Objective: The ability to measure skin surface slippage relative to the internal wall of a lower extremity prosthesis under various loading conditions is important for evaluation of socket fit and function, and creation of finite element models. Skin surface three-dimensional (3D) shape measurements with tracking of fiducial displacements in situ under axial loading of the prosthesis have not previously been reported. Analysis of slippage within the prosthesis has been performed using a new experimental measurement method based on spiral x-ray computed tomography (SXCT) imaging.
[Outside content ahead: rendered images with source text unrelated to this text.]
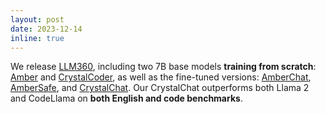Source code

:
 ```yaml
---
layout: post
date: 2023-12-14
inline: true
---
```


We release [LLM360](https://www.llm360.ai/),  including two 7B base models **training from scratch**: [Amber](https://huggingface.co/LLM360/Amber) and [CrystalCoder](https://huggingface.co/LLM360/CrystalCoder), as well as the fine-tuned versions: [AmberChat](https://huggingface.co/LLM360/AmberChat), [AmberSafe](https://huggingface.co/LLM360/AmberSafe), and [CrystalChat](https://huggingface.co/LLM360/CrystalChat). Our CrystalChat outperforms both Llama 2 and CodeLlama on **both English and code benchmarks**.     
 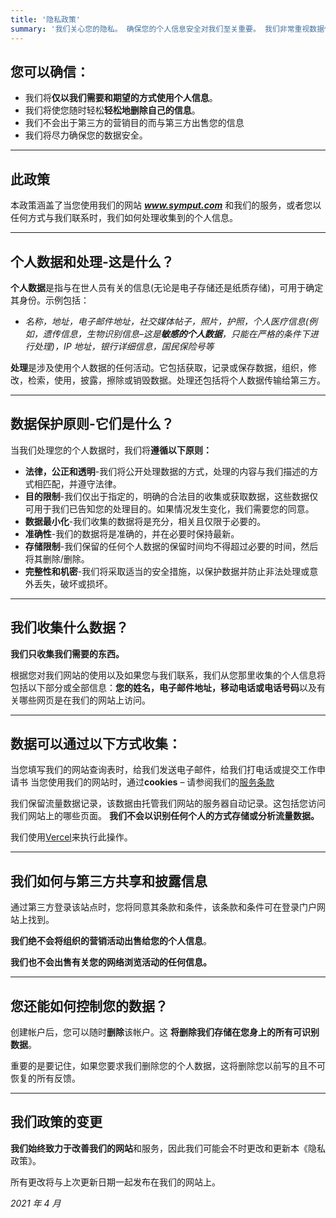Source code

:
 ```yaml
---
title: '隐私政策'
summary: '我们关心您的隐私。 确保您的个人信息安全对我们至关重要。 我们非常重视数据保护，因为我们尊重您对我们的信任，以适当和负责任地使用您的个人信息。'
---
```


## 您可以确信：

- 我们将**仅以我们需要和期望的方式使用个人信息**。
- 我们将使您随时轻松**轻松地删除自己的信息**。
- 我们不会出于第三方的营销目的而与第三方出售您的信息
- 我们将尽力确保您的数据安全。

---

## 此政策

本政策涵盖了当您使用我们的网站 **_www.symput.com_** 和我们的服务，或者您以任何方式与我们联系时，我们如何处理收集到的个人信息。

---

## 个人数据和处理-这是什么？

**个人数据**是指与在世人员有关的信息(无论是电子存储还是纸质存储)，可用于确定其身份。示例包括：

- _名称，地址，电子邮件地址，社交媒体帖子，照片，护照，个人医疗信息(例如，遗传信息，生物识别信息–这是**敏感的个人数据**，只能在严格的条件下进行处理)，IP 地址，银行详细信息，国民保险号等_

**处理**是涉及使用个人数据的任何活动。它包括获取，记录或保存数据，组织，修改，检索，使用，披露，擦除或销毁数据。处理还包括将个人数据传输给第三方。

---

## 数据保护原则-它们是什么？

当我们处理您的个人数据时，我们将**遵循以下原则：**

- **法律，公正和透明**-我们将公开处理数据的方式，处理的内容与我们描述的方式相匹配，并遵守法律。
- **目的限制**-我们仅出于指定的，明确的合法目的收集或获取数据，这些数据仅可用于我们已告知您的处理目的。如果情况发生变化，我们需要您的同意。
- **数据最小化**-我们收集的数据将是充分，相关且仅限于必要的。
- **准确性**-我们的数据将是准确的，并在必要时保持最新。
- **存储限制**-我们保留的任何个人数据的保留时间均不得超过必要的时间，然后将其删除/删除。
- **完整性和机密**-我们将采取适当的安全措施，以保护数据并防止非法处理或意外丢失，破坏或损坏。

---

## 我们收集什么数据？

**我们只收集我们需要的东西。**

根据您对我们网站的使用以及如果您与我们联系，我们从您那里收集的个人信息将包括以下部分或全部信息：**您的姓名，电子邮件地址，移动电话或电话号码**以及有关哪些网页是在我们的网站上访问。

---

## 数据可以通过以下方式收集：

当您填写我们的网站查询表时，给我们发送电子邮件，给我们打电话或提交工作申请书
当您使用我们的网站时，通过**cookies** – 请参阅我们的[服务条款](/terms)

我们保留流量数据记录，该数据由托管我们网站的服务器自动记录。这包括您访问我们网站上的哪些页面。 **我们不会以识别任何个人的方式存储或分析流量数据。**

我们使用[Vercel](https://vercel.com/)来执行此操作。

---

## 我们如何与第三方共享和披露信息

通过第三方登录该站点时，您将同意其条款和条件，该条款和条件可在登录门户网站上找到。

**我们绝不会将组织的营销活动出售给您的个人信息**。

**我们也不会出售有关您的网络浏览活动的任何信息。**

---

## 您还能如何控制您的数据？

创建帐户后，您可以随时**删除**该帐户。这 **将删除我们存储在您身上的所有可识别数据**。

重要的是要记住，如果您要求我们删除您的个人数据，这将删除您以前写的且不可恢复的所有反馈。

---

## 我们政策的变更

**我们始终致力于改善我们的网站**和服务，因此我们可能会不时更改和更新本《隐私政策》。

所有更改将与上次更新日期一起发布在我们的网站上。

_2021 年 4 月_
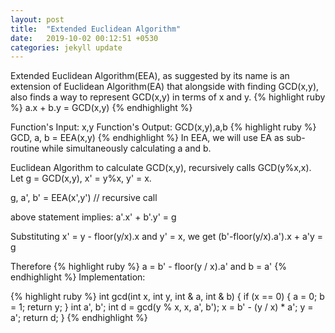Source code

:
 ```yaml
---
layout: post
title:  "Extended Euclidean Algorithm"
date:   2019-10-02 00:12:51 +0530
categories: jekyll update
---
```


Extended Euclidean Algorithm(EEA), as suggested by its name is an extension of Euclidean Algorithm(EA) that alongside with finding GCD(x,y), also finds a way to represent GCD(x,y) in terms of x and y.
{% highlight ruby %}
a.x + b.y = GCD(x,y)
{% endhighlight %}

Function's Input: x,y
Function's Output: GCD(x,y),a,b
{% highlight ruby %}
GCD, a, b = EEA(x,y)
{% endhighlight %}
In EEA, we will use EA as sub-routine while simultaneously calculating a and b.

Euclidean Algorithm to calculate GCD(x,y), recursively calls GCD(y%x,x).
Let g = GCD(x,y), x' = y%x,  y' = x.

g, a', b' = EEA(x',y')   // recursive call

above statement implies:
a'.x' + b'.y' = g

Substituting x' = y - floor(y/x).x and y' = x, we get
(b'-floor(y/x).a').x + a'y = g

Therefore 
{% highlight ruby %}
a = b' - floor(y / x).a'  and b = a'
{% endhighlight %}
Implementation:

{% highlight ruby %}
int gcd(int x, int y, int & a, int & b) {
    if (x == 0) {
        a = 0;
        b = 1;
        return y;
    }
    int a', b';
    int d = gcd(y % x, x, a', b');
    x = b' - (y / x) * a';
    y = a';
    return d;
}
{% endhighlight %}



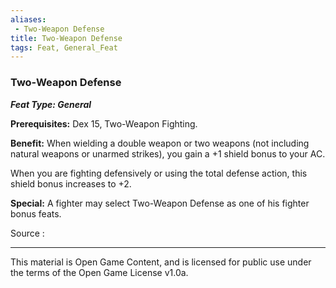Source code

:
 ```yaml
---
aliases:
 - Two-Weapon Defense
title: Two-Weapon Defense
tags: Feat, General_Feat
---
```

### Two-Weapon Defense 
***Feat Type: General***

**Prerequisites:** Dex 15, Two-Weapon Fighting.

**Benefit:** When wielding a double weapon or two weapons (not including
natural weapons or unarmed strikes), you gain a +1 shield bonus to your
AC.

When you are fighting defensively or using the total defense action,
this shield bonus increases to +2.

**Special:** A fighter may select Two-Weapon Defense as one of his
fighter bonus feats.


Source :

---

This material is Open Game Content, and is licensed for public use under the terms of the Open Game License v1.0a.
Design: Small lead markers were placed on the residuum of an adult with a below-knee amputation, and SXCT scans were obtained with the prosthesis in situ under two static axial loading conditions (44.5N and 178N). The 3D scan data were used to assess slippage with three methods: gross displacement of the tibia and distal end of the residuum; relative displacement of markers; and distance measurements between markers.
Results: The markers affixed to the below-knee skin surface within the prosthesis were measured. The skin slipped from 2 to 6 mm relative to the internal prosthesis wall when an additional load of 133.5N was applied in the axial direction to the distal end of the prosthesis. The tibial remnant moved 10.0 mm distally relative to the prosthesis internal wall.
Conclusion: This method provides a feasible means for measuring residuum skin slippage relative to the prosthesis and skin deformation relative to tibia within an in situ prosthesis under load.